AT: Are there any person that have been significant in your progression as an artist?
AF: The people who have been significant for my journey have been and still are so many; first of all my parents, who did not have any culture linked to art allowed me to create a genuine and sincere interest that came only from my need and not from a predisposed environment. Then my teachers, first of all that of high school, Rolando de Filippis who made us draw from the truth really many hours and with an extraordinary intensity. Mauro Cappelletti who, as a child, took me to help him in his studio. Carlo di Raco, the professor of the Academy of Venice, a great inspiration and all his atelier. F. Giorgia Lucchi, the first person who believed in me on a professional level.
AT: What’s your first approach to the work? Where does your process start?
AF: My creative process starts trivially from reality and from the daily practice of painting. Through the reality that surrounds me and what painting “advises” me I define my work. Obviously it’s a process and it’s difficult to define a format that I usually follow, it’s a process which is always contorted but joyous. My scam is that I always have a clear picture of what I want to do and what saves me is the fact of not knowing how to do it. I think this phrase best explains the way in which I stand before the white canvas, before portraying something.

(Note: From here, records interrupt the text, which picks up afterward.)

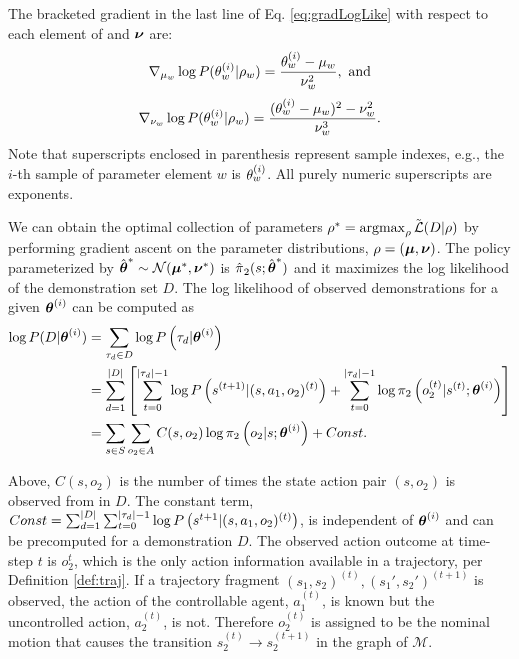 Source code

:     \par
    The bracketed gradient in the last line of Eq. \ref{eq:gradLogLike} with respect to each element of \vect{\mu} and
    $\boldsymbol{\mathbb{\nu}}$ are:
    \[
    \nabla_{\mu_{\paramIdx}}\log P(\paramElem^{(i)} | \rho_{\paramIdx}) =
        \frac{\paramElem^{(i)} - \mu_{\paramIdx}}{\nu_{\paramIdx}^2},\ \text{and}
    \]
    \[
    \nabla_{\nu_{w}}\log P(\theta_{w}^{(i)} | \rho_{w}) = \frac{(\theta_{w}^{(i)} - \mu_{w})^2 -
        \nu_{w}^2}{\nu_{w}^3}.
    \]
    Note that superscripts enclosed in parenthesis represent sample indexes, e.g., the $i$-th sample of parameter
    element $w$ is $\theta_{w}^{(i)}$. All purely numeric superscripts are exponents.

    We can obtain the optimal collection of parameters $\rho^*= \mathop{\mathrm{argmax}}_{\rho} \tilde{\mathcal{L}{}}(D|\rho)$ by
    performing gradient ascent on the parameter distributions, $\rho = (\boldsymbol{\mathbb{\mu}}, \boldsymbol{\mathbb{\nu}})$. The policy
    parameterized by $\hat{\boldsymbol{\mathbb{\theta}}}^* \sim \mathcal{N}(\boldsymbol{\mathbb{\mu}}^*, \boldsymbol{\mathbb{\nu}}^*)$ is
    $\hat{\pi_{}}_{2}(s; \hat{\boldsymbol{\mathbb{\theta}}}^*)$ and it maximizes the log likelihood of the
    demonstration set $D$. The log likelihood of observed demonstrations for a given $\boldsymbol{\mathbb{\theta}}^{(i)}$ can be computed
    as
    \begin{align}\label{eq:log_prob_demo}
        \log P(D|\boldsymbol{\mathbb{\theta}}^{(i)}) & = \sum_{\tau_d \in D} \log P\left(\tau_d |\boldsymbol{\mathbb{\theta}}^{(i)}\right)\\
        & = \sum_{d=1}^{\lvert D\rvert} \left[ \sum_{t=0}^{\lvert\tau_d\rvert-1} \log P \left(s^{(t+1)}|(s, a_1, o_2)^{(t)}\right) +
            \sum_{t=0}^{\lvert\tau_d\rvert-1} \log \pi_{2}\left(o_2^{(t)}|s^{(t)}; \boldsymbol{\mathbb{\theta}}^{(i)}\right) \right]\\
        & = \sum_{s\in S}\sum_{o_2\in A} C(s, o_2) \log \pi_{2}\left(o_2|s; \boldsymbol{\mathbb{\theta}}^{(i)}\right) + Const.
    \end{align}

    Above, $C(s, o_2)$ is the number of times the state action pair $(s,o_2)$ is observed from in $D$. The constant
    term, $Const =\sum_{d=1}^{\lvert D\rvert} \sum_{t=0}^{\lvert\tau_d\rvert-1} \log P\left(s^{t+1}|(s ,a_1,o_2)^{(t)}\right)$, is
    independent of $\boldsymbol{\mathbb{\theta}}^{(i)}$ and can be precomputed for a demonstration $D$. The observed action outcome at
    time-step $t$ is $o_2^t$, which is the only action information available in a trajectory, per Definition
    \ref{def:traj}. If a trajectory fragment $(s_1, s_2)^{(t)}, (s_1', s_2')^{(t+1)}$ is observed, the action of the
    controllable agent, $a_1^{(t)}$, is known but the uncontrolled action, $a_2^{(t)}$, is not. Therefore $o_2^{(t)}$ is
    assigned to be the nominal motion that causes the transition $s_2^{(t)} \rightarrow s_2^{(t+1)}$ in the graph of
    $\mathcal{M}$.

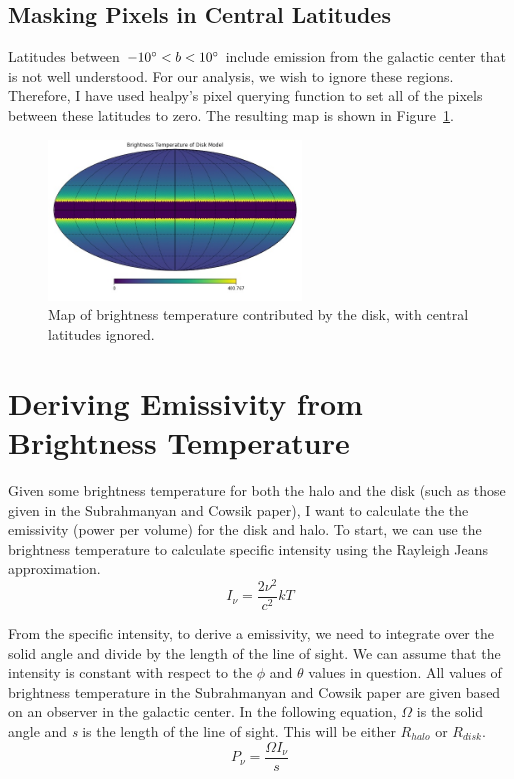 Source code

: \documentclass[letterpaper, 10pt]{article}
\begin{document}
 
\subsection{Masking Pixels in Central Latitudes}

Latitudes between $ -10\degree < b < 10\degree$ include emission from the galactic center that is not well understood. For our analysis, we wish to ignore these regions. Therefore, I have used healpy's pixel querying function to set all of the pixels between these latitudes to zero. The resulting map is shown in Figure~\ref{disk_mod}.

\begin{figure}[h]
\begin{center}
\includegraphics[width=0.6\textwidth]{disk_mod.jpg}
\caption{Map of brightness temperature contributed by the disk, with central latitudes ignored.}
\label{disk_mod}
\end{center}
\end{figure}


\section{Deriving Emissivity from Brightness Temperature}
Given some brightness temperature for both the halo and the disk (such as those given in the Subrahmanyan and Cowsik paper), I want to calculate the the emissivity (power per volume) for the disk and halo. To start, we can use the brightness temperature to calculate specific intensity using the Rayleigh Jeans approximation. 
\[ I_{\nu} = \frac{2\nu^{2}}{c^{2}}kT \]

From the specific intensity, to derive a emissivity, we need to integrate over the solid angle and divide by the length of the line of sight. We can assume that the intensity is constant with respect to the $\phi$ and $\theta$ values in question. All values of brightness temperature in the Subrahmanyan and Cowsik paper are given based on an observer in the galactic center. In the following equation, $\Omega$ is the solid angle and \emph{s} is the length of the line of sight. This will be either $R_{halo}$ or $R_{disk}$.
\[ P_{\nu} = \frac{\Omega I_{\nu}}{s} \]
\end{document}
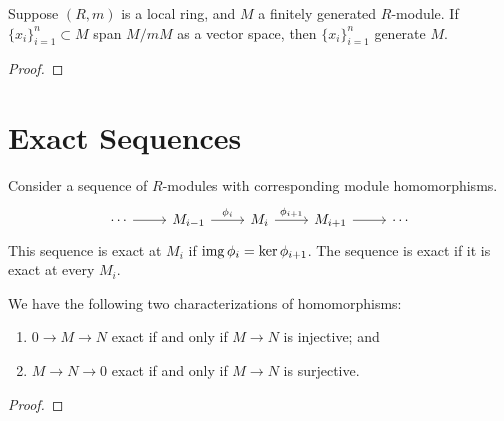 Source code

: \begin{theorem}
    Suppose \((R,m)\) is a local ring,
    and \(M\) a finitely generated \(R\)-module.
    If \({\{x_i\}}_{i=1}^n \subset M\) span \(M/mM\) as a vector space,
    then \({\{x_i\}}_{i=1}^n\) generate \(M\).
\end{theorem}
\begin{proof}
    
\end{proof}


\section{Exact Sequences}

\begin{definition}
    Consider a sequence of \(R\)-modules with corresponding module homomorphisms.
    \begin{equation*}
        \begin{tikzcd}
            \cdots \arrow{r} & M_{i-1} \arrow{r}{\phi_i} &
            M_i \arrow{r}{\phi_{i+1}} & M_{i+1} \arrow{r} & \cdots
        \end{tikzcd}
    \end{equation*}
    This sequence is exact at \(M_i\) if \(\operatorname{img}\phi_i = \ker\phi_{i+1}\).
    The sequence is exact if it is exact at every \(M_i\).
\end{definition}

\begin{proposition}
    We have the following two characterizations of homomorphisms:
    \begin{enumerate}[label={(\alph*)}, itemsep=0mm]
        \item \(0 \to M \to N\) exact if and only if \(M \to N\) is injective; and
        \item \(M \to N \to 0\) exact if and only if \(M \to N\) is surjective.
    \end{enumerate}
\end{proposition}
\begin{proof}
    
\end{proof}

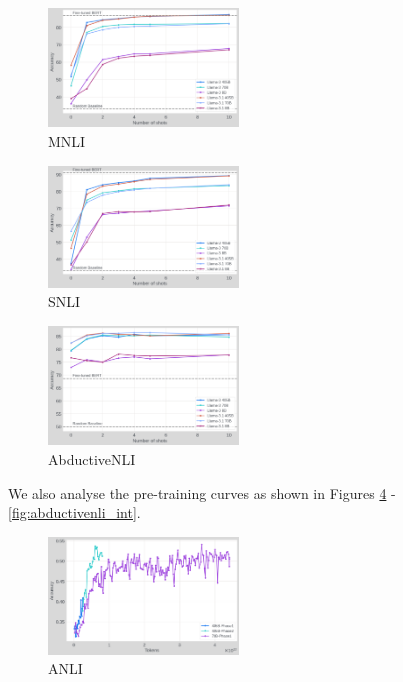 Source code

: \begin{figure}[t]
    \centering
    \includegraphics[width=0.45\textwidth]{nli_plots/mnli_matched.png}
    \caption{MNLI}
    \label{fig:mnli}
\end{figure}

\begin{figure}[t]
    \centering
    \includegraphics[width=0.45\textwidth]{nli_plots/snli.png}
    \caption{SNLI}
    \label{fig:snli}
\end{figure}

\begin{figure}[t]
    \centering
    \includegraphics[width=0.45\textwidth]{nli_plots/abductivenli.png}
    \caption{AbductiveNLI}
    \label{fig:abductivenli}
\end{figure}

We also analyse the pre-training curves as shown in Figures \ref{fig:anli_int} - \ref{fig:abductivenli_int}.

\begin{figure}[t]
    \centering
    \includegraphics[width=0.45\textwidth]{nli_plots/anli_intermediate.png}
    \caption{ANLI}
    \label{fig:anli_int}
\end{figure}

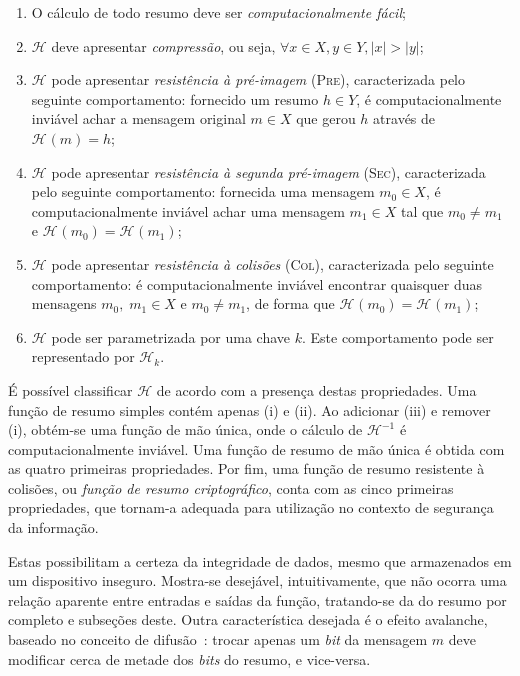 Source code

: \documentclass[12pt]{report}
\newcommand{\hh}{$\mathcal{H}$}
\newcommand{\hash}[2][]{\mathcal{H}^{#1}(#2)}
\newcommand{\length}[1]{\vert #1 \vert}
\begin{document}
\begin{enumerate}[label=(\roman*)]

    \item O cálculo de todo resumo deve ser \emph{computacionalmente fácil};
    
    \item \hh{} deve apresentar \emph{compressão},
        ou seja, $\forall x \in X, y \in Y, \length{x} > \length{y}$;
    
    \item \hh{} pode apresentar \emph{resistência à pré-imagem} (\textsc{Pre}),
        caracterizada pelo seguinte comportamento: fornecido um resumo
        $h \in Y$, é computacionalmente inviável achar a mensagem
        original $m \in X$ que gerou $h$ através de $\hash{m} = h$;

    \item \hh{} pode apresentar \emph{resistência à segunda pré-imagem}
        (\textsc{Sec}), caracterizada pelo seguinte comportamento:
        fornecida uma mensagem $m_0 \in X$, é computacionalmente
        inviável achar uma mensagem $m_1 \in X$ tal que $m_0 \neq m_1$ e
        $\hash{m_0} = \hash{m_1}$;
        
    \item \hh{} pode apresentar \emph{resistência à colisões}
        (\textsc{Col}), caracterizada pelo seguinte comportamento:
        é computacionalmente inviável encontrar quaisquer duas
        mensagens $m_0, \; m_1 \in X$ e $m_0 \neq m_1$, de forma
        que $\hash{m_0} = \hash{m_1}$;
        
    \item \hh{} pode ser parametrizada por uma chave $k$.
        Este comportamento pode ser representado por $\mathcal{H}_k$.
        
\end{enumerate}

É possível classificar \hh{} de acordo com a presença destas
propriedades. Uma função de resumo simples contém apenas (i) e (ii). Ao
adicionar (iii) e remover (i), obtém-se uma função de mão única, onde o cálculo de
$\mathcal{H}^{-1}$ é computacionalmente inviável. Uma função de resumo
de mão única é obtida com as quatro primeiras propriedades. Por fim, uma
função de resumo resistente à colisões, ou \emph{função de resumo
criptográfico}, conta com as cinco primeiras propriedades, que
tornam-a adequada para utilização no contexto de segurança da informação. 

Estas possibilitam a certeza da integridade de dados, mesmo que armazenados
em um dispositivo inseguro. Mostra-se desejável, intuitivamente, que não ocorra
uma relação aparente entre entradas e saídas da função, tratando-se da
do resumo por completo e subseções deste.  Outra característica desejada é o
efeito avalanche, baseado no conceito de difusão~\cite{Stallings:2010:CNS:1824151}:
trocar apenas um \emph{bit} da mensagem $m$ deve modificar cerca de metade
dos \emph{bits} do resumo, e vice-versa.
\end{document}
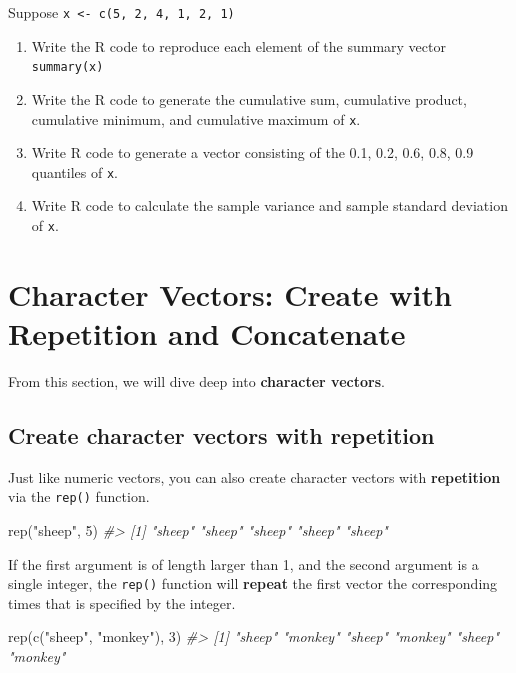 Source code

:\documentclass[
]{book}
\newenvironment{Shaded}{\begin{snugshade}}{\end{snugshade}}
\newcommand{\CommentTok}[1]{\textcolor[rgb]{0.56,0.35,0.01}{\textit{#1}}}
\newcommand{\DecValTok}[1]{\textcolor[rgb]{0.00,0.00,0.81}{#1}}
\newcommand{\FunctionTok}[1]{\textcolor[rgb]{0.00,0.00,0.00}{#1}}
\newcommand{\NormalTok}[1]{#1}
\newcommand{\StringTok}[1]{\textcolor[rgb]{0.31,0.60,0.02}{#1}}
\begin{document}
Suppose \texttt{x\ \textless{}-\ c(5,\ 2,\ 4,\ 1,\ 2,\ 1)}

\begin{enumerate}
\def\labelenumi{\arabic{enumi}.}
\item
  Write the R code to reproduce each element of the summary vector \texttt{summary(x)}
\item
  Write the R code to generate the cumulative sum, cumulative product, cumulative minimum, and cumulative maximum of \texttt{x}.
\item
  Write R code to generate a vector consisting of the 0.1, 0.2, 0.6, 0.8, 0.9 quantiles of \texttt{x}.
\item
  Write R code to calculate the sample variance and sample standard deviation of \texttt{x}.
\end{enumerate}

\hypertarget{char-concatenate}{%
\section{Character Vectors: Create with Repetition and Concatenate}\label{char-concatenate}}

From this section, we will dive deep into \textbf{character vectors}.

\hypertarget{create-character-vectors-with-repetition}{%
\subsection{Create character vectors with repetition}\label{create-character-vectors-with-repetition}}

Just like numeric vectors, you can also create character vectors with \textbf{repetition} via the \texttt{rep()} function.

\begin{Shaded}
\begin{Highlighting}[]
\FunctionTok{rep}\NormalTok{(}\StringTok{"sheep"}\NormalTok{, }\DecValTok{5}\NormalTok{)}
\CommentTok{\#\textgreater{} [1] "sheep" "sheep" "sheep" "sheep" "sheep"}
\end{Highlighting}
\end{Shaded}

If the first argument is of length larger than 1, and the second argument is a single integer, the \texttt{rep()} function will \textbf{repeat} the first vector the corresponding times that is specified by the integer.

\begin{Shaded}
\begin{Highlighting}[]
\FunctionTok{rep}\NormalTok{(}\FunctionTok{c}\NormalTok{(}\StringTok{"sheep"}\NormalTok{, }\StringTok{"monkey"}\NormalTok{), }\DecValTok{3}\NormalTok{)}
\CommentTok{\#\textgreater{} [1] "sheep"  "monkey" "sheep"  "monkey" "sheep"  "monkey"}
\end{Highlighting}
\end{Shaded}
\end{document}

One morning in a room I saw the paintings, 2017, olio su tela, 180 x 160 cm
AT: What are your favourite tools and materials for working?
AF: I prefer oil color. I tried and experimented with other techniques, but many times I think about how my painting practice is not tied to material but more to images. I’m returning more and more to the Oil on canvases prepared very simple, which allows me to paint quickly, clearly and that my head is busy solving pictorial-visual and not technical problems.
AT: Do you leave your work open to interpretation? Or do you think the viewer should engage with your work in a specific way?
AF: One of the few things I have learned about painting is that your will almost never coincides with what will come out. Although I believe that a good painter through his painting allows the viewer to experience his own interpretation. I think that painting well beyond portraying something better or worse, is also a way of putting the image (always talking about figurative painting) a way in which the painter decides to paint, what to paint, how to paint. All this defines the painting and if this painting is “successful” the painting will be able to convey to the viewer a certain degree of mystery, of “openness” not only to interpretations but also to ways of seeing reality.
AT: How do you feel while you are working? You think of the final result?
AF: This is a good question, the feelings are so many and it’s difficult not to listen to them while painting. The skill and maturity of an artist is also assessed by this. Alex Katz is a master in this. Seeing it paint makes you understand how to overcome the degrees of frustration towards your work in progress that still does not satisfy you often leads to a good result. Having the mental firmness of stopping at the right time sometimes saves paintings. In the act of painting I have to be distracted, I sing so many stupid songs, it allows the head and the hand to be in some way independent. The critical moments are when you move away and evaluate because it takes me more time. It’s a reflexive painting, even if it does not seem.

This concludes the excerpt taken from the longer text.